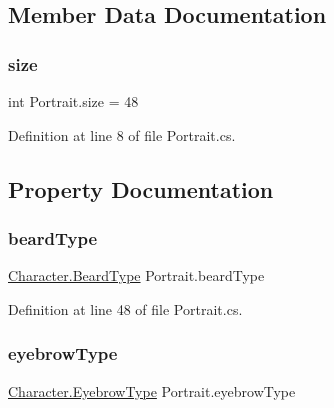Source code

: \subsection{Member Data Documentation}
\mbox{\label{class_portrait_ac8488582e058dc2d20b8f2e5bdfbe427}} 
\subsubsection{\texorpdfstring{size}{size}}
{\footnotesize\ttfamily int Portrait.\+size = 48\hspace{0.3cm}{\ttfamily [static]}}



Definition at line 8 of file Portrait.\+cs.



\subsection{Property Documentation}
\mbox{\label{class_portrait_acc7fbe447bbd427f26e0490b868febd3}} 
\subsubsection{\texorpdfstring{beardType}{beardType}}
{\footnotesize\ttfamily \mbox{\hyperlink{class_character_afc1fe7f790870a92fe62d3e57296de81}{Character.\+Beard\+Type}} Portrait.\+beard\+Type\hspace{0.3cm}{\ttfamily [get]}}



Definition at line 48 of file Portrait.\+cs.

\mbox{\label{class_portrait_a1a002dfca19c85ae7724a0e3210ca97a}} 
\subsubsection{\texorpdfstring{eyebrowType}{eyebrowType}}
{\footnotesize\ttfamily \mbox{\hyperlink{class_character_a7ba51a2ab6ee02a615df9275665c5e4c}{Character.\+Eyebrow\+Type}} Portrait.\+eyebrow\+Type\hspace{0.3cm}{\ttfamily [get]}}



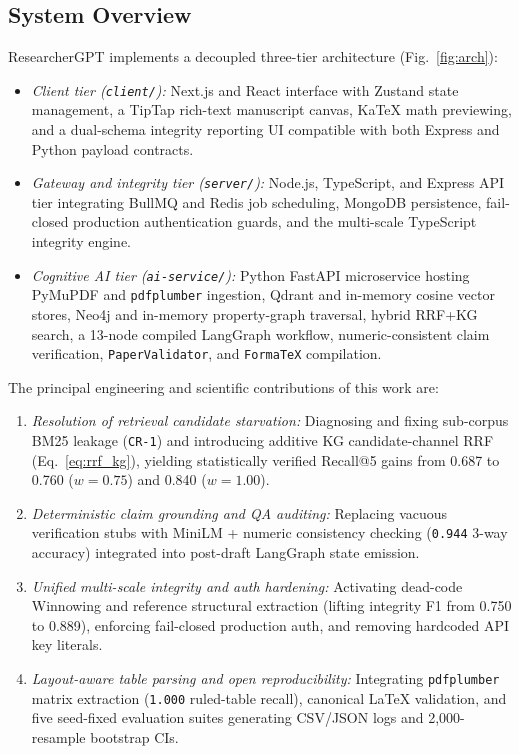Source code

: \documentclass[conference]{IEEEtran}
\begin{document}
\subsection{System Overview}
ResearcherGPT implements a decoupled three-tier architecture (Fig.~\ref{fig:arch}):
\begin{itemize}
  \item \emph{Client tier (\texttt{client/}):} Next.js and React interface with Zustand state management, a TipTap rich-text manuscript canvas, KaTeX math previewing, and a dual-schema integrity reporting UI compatible with both Express and Python payload contracts.
  \item \emph{Gateway and integrity tier (\texttt{server/}):} Node.js, TypeScript, and Express API tier integrating BullMQ and Redis job scheduling, MongoDB persistence, fail-closed production authentication guards, and the multi-scale TypeScript integrity engine.
  \item \emph{Cognitive AI tier (\texttt{ai-service/}):} Python FastAPI microservice hosting PyMuPDF and \texttt{pdfplumber} ingestion, Qdrant and in-memory cosine vector stores, Neo4j and in-memory property-graph traversal, hybrid RRF+KG search, a 13-node compiled LangGraph workflow, numeric-consistent claim verification, \texttt{PaperValidator}, and \texttt{FormaTeX} compilation.
\end{itemize}

The principal engineering and scientific contributions of this work are:
\begin{enumerate}
  \item \emph{Resolution of retrieval candidate starvation:} Diagnosing and fixing sub-corpus BM25 leakage (\texttt{CR-1}) and introducing additive KG candidate-channel RRF (Eq.~\eqref{eq:rrf_kg}), yielding statistically verified Recall@5 gains from 0.687 to 0.760 ($w{=}0.75$) and 0.840 ($w{=}1.00$).
  \item \emph{Deterministic claim grounding and QA auditing:} Replacing vacuous verification stubs with MiniLM + numeric consistency checking (\texttt{0.944} 3-way accuracy) integrated into post-draft LangGraph state emission.
  \item \emph{Unified multi-scale integrity and auth hardening:} Activating dead-code Winnowing and reference structural extraction (lifting integrity F1 from 0.750 to 0.889), enforcing fail-closed production auth, and removing hardcoded API key literals.
  \item \emph{Layout-aware table parsing and open reproducibility:} Integrating \texttt{pdfplumber} matrix extraction (\texttt{1.000} ruled-table recall), canonical LaTeX validation, and five seed-fixed evaluation suites generating CSV/JSON logs and 2,000-resample bootstrap CIs.
\end{enumerate}
\end{document}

----------------------------------------

- What you are asked to do
Without any pictures, print the whole listing again exactly as it stands.

- The answer
Source code

: \subsection{Member Data Documentation}
\mbox{\label{class_portrait_ac8488582e058dc2d20b8f2e5bdfbe427}} 
\subsubsection{\texorpdfstring{size}{size}}
{\footnotesize\ttfamily int Portrait.\+size = 48\hspace{0.3cm}{\ttfamily [static]}}



Definition at line 8 of file Portrait.\+cs.



\subsection{Property Documentation}
\mbox{\label{class_portrait_acc7fbe447bbd427f26e0490b868febd3}} 
\subsubsection{\texorpdfstring{beardType}{beardType}}
{\footnotesize\ttfamily \mbox{\hyperlink{class_character_afc1fe7f790870a92fe62d3e57296de81}{Character.\+Beard\+Type}} Portrait.\+beard\+Type\hspace{0.3cm}{\ttfamily [get]}}



Definition at line 48 of file Portrait.\+cs.

\mbox{\label{class_portrait_a1a002dfca19c85ae7724a0e3210ca97a}} 
\subsubsection{\texorpdfstring{eyebrowType}{eyebrowType}}
{\footnotesize\ttfamily \mbox{\hyperlink{class_character_a7ba51a2ab6ee02a615df9275665c5e4c}{Character.\+Eyebrow\+Type}} Portrait.\+eyebrow\+Type\hspace{0.3cm}{\ttfamily [get]}}



Source code

: \documentclass[conference]{IEEEtran}
\begin{document}
\subsection{System Overview}
ResearcherGPT implements a decoupled three-tier architecture (Fig.~\ref{fig:arch}):
\begin{itemize}
  \item \emph{Client tier (\texttt{client/}):} Next.js and React interface with Zustand state management, a TipTap rich-text manuscript canvas, KaTeX math previewing, and a dual-schema integrity reporting UI compatible with both Express and Python payload contracts.
  \item \emph{Gateway and integrity tier (\texttt{server/}):} Node.js, TypeScript, and Express API tier integrating BullMQ and Redis job scheduling, MongoDB persistence, fail-closed production authentication guards, and the multi-scale TypeScript integrity engine.
  \item \emph{Cognitive AI tier (\texttt{ai-service/}):} Python FastAPI microservice hosting PyMuPDF and \texttt{pdfplumber} ingestion, Qdrant and in-memory cosine vector stores, Neo4j and in-memory property-graph traversal, hybrid RRF+KG search, a 13-node compiled LangGraph workflow, numeric-consistent claim verification, \texttt{PaperValidator}, and \texttt{FormaTeX} compilation.
\end{itemize}

The principal engineering and scientific contributions of this work are:
\begin{enumerate}
  \item \emph{Resolution of retrieval candidate starvation:} Diagnosing and fixing sub-corpus BM25 leakage (\texttt{CR-1}) and introducing additive KG candidate-channel RRF (Eq.~\eqref{eq:rrf_kg}), yielding statistically verified Recall@5 gains from 0.687 to 0.760 ($w{=}0.75$) and 0.840 ($w{=}1.00$).
  \item \emph{Deterministic claim grounding and QA auditing:} Replacing vacuous verification stubs with MiniLM + numeric consistency checking (\texttt{0.944} 3-way accuracy) integrated into post-draft LangGraph state emission.
  \item \emph{Unified multi-scale integrity and auth hardening:} Activating dead-code Winnowing and reference structural extraction (lifting integrity F1 from 0.750 to 0.889), enforcing fail-closed production auth, and removing hardcoded API key literals.
  \item \emph{Layout-aware table parsing and open reproducibility:} Integrating \texttt{pdfplumber} matrix extraction (\texttt{1.000} ruled-table recall), canonical LaTeX validation, and five seed-fixed evaluation suites generating CSV/JSON logs and 2,000-resample bootstrap CIs.
\end{enumerate}
\end{document}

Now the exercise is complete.